Implementing a Custom CDC in PostgreSQL:
To implement a custom CDC in PostgreSQL, you will need to create a new table to store the change information, create a trigger function that will be executed whenever a change is made in the target table, and create a trigger that will call the trigger function. The trigger function will insert a new row into the change table with the relevant information, such as the old and new values of the record, the time of the change, and any other relevant information.

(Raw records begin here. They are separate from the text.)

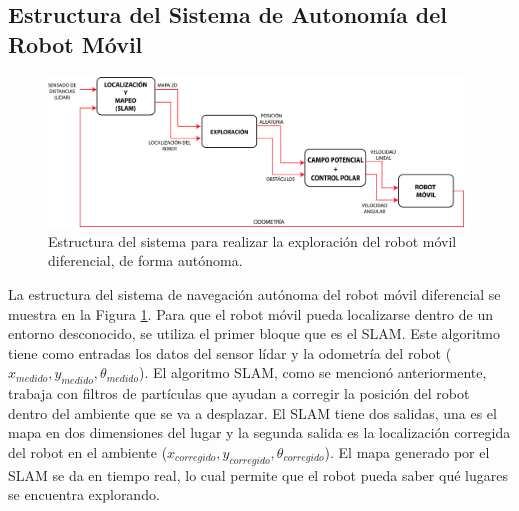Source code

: 

\subsection{Estructura del Sistema de Autonomía del Robot Móvil}
\label{sec:NavegacionAutonoma}
\begin{figure}%
	\centering \footnotesize
	\includegraphics[width=0.98\textwidth]{images/estructura_autonomia.jpg}
	\captionsetup{font=footnotesize}
	\caption{Estructura del sistema para realizar la exploración del robot móvil diferencial, de forma autónoma.}
	\label{fig:AutoSist}
\end{figure}

La estructura del sistema de navegación autónoma del robot móvil diferencial se muestra en la
Figura \ref{fig:AutoSist}. Para que el robot móvil pueda localizarse dentro de un entorno 
desconocido, se utiliza el primer bloque que es el SLAM. Este algoritmo tiene como entradas 
los datos del sensor lídar y la odometría del robot ($x_{medido}, y_{medido}, \theta_{medido}$). El
algoritmo SLAM, como se mencionó anteriormente, trabaja con filtros de partículas que ayudan 
a corregir la posición del robot dentro del ambiente que se va a desplazar. El SLAM tiene 
dos salidas, una es el mapa en dos dimensiones del lugar y la segunda salida es la localización
corregida del robot en el ambiente ($x_{corregido}, y_{corregido}, \theta_{corregido}$). El mapa
generado por el SLAM se da en tiempo real, lo cual permite que el robot pueda saber qué lugares se
encuentra explorando.

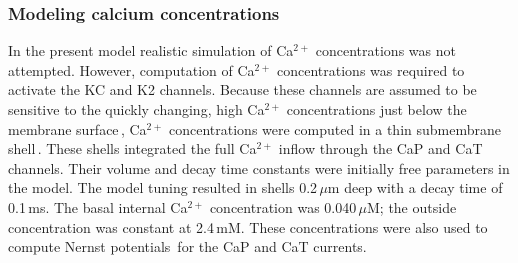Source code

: \documentclass[12pt]{article}
\begin{document}
\subsubsection*{Modeling calcium concentrations}

In the present model realistic simulation of Ca$^{2+}$ concentrations was not attempted. However, computation of Ca$^{2+}$ concentrations was required to activate the
KC and K2 channels. Because these channels are assumed to be
sensitive to the quickly changing, high Ca$^{2+}$ concentrations just
below the membrane surface\,\cite{L:1989ff}, Ca$^{2+}$ concentrations were 
computed in a thin submembrane shell\,\cite{D:1982lh}. These shells integrated the full Ca$^{2+}$ inflow through
the CaP and CaT channels. Their volume and decay time constants
were initially free parameters in the model. The model tuning
resulted in shells 0.2\,$\mu$m deep with a decay time of 0.1\,ms.
The basal internal Ca$^{2+}$ concentration was 0.040\,$\mu$M; the outside
concentration was constant at 2.4\,mM. These concentrations
were also used to compute Nernst potentials\,\cite{Hille:1991zr} for the
CaP and CaT currents.



\end{document}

To demonstrate this, we will show you an example of a custom CDC for a table called “employee”. The change table will be called “employee_cdc” and will contain columns for the timestamp, employee ID, old values, and new values of the employee record. The trigger function will be executed after an update on the “employee” table and will insert a new row into the “employee_cdc” table with the relevant information. Finally, we will show you how to query the “employee_cdc” table to retrieve a list of all changes that have occurred in the “employee” table since a certain timestamp.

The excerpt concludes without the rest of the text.